-------- AVAILABLE DATA --------

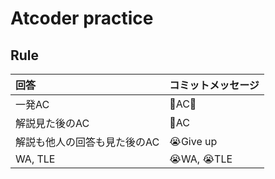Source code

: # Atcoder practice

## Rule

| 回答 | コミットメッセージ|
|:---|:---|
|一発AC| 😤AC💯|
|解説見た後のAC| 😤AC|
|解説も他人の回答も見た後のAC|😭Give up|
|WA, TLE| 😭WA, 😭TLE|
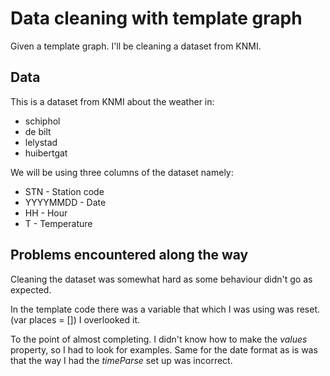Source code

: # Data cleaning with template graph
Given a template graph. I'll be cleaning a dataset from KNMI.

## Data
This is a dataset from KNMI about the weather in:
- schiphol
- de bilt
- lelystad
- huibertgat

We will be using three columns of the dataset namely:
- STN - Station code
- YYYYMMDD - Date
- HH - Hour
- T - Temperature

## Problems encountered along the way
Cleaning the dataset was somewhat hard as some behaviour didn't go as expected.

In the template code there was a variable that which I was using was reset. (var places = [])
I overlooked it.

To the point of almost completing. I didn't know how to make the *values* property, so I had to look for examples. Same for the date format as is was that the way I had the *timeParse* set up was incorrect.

--------
-------- AVAILABLE DATA --------

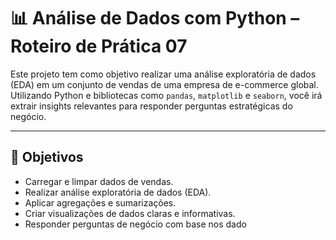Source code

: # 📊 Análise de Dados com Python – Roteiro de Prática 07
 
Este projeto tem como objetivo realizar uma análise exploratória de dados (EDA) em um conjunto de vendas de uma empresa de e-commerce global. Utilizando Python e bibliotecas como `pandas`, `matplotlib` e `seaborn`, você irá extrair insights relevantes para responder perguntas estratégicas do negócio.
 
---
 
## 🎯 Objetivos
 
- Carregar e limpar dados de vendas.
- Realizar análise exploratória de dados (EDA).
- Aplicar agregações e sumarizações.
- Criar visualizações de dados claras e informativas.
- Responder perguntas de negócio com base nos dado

--------

TASK TO COMPLETE
Using the records above, report each line that contains the word "KNMI" by copying it.

RESPONSE BOX
Given a template graph. I'll be cleaning a dataset from KNMI.
This is a dataset from KNMI about the weather in:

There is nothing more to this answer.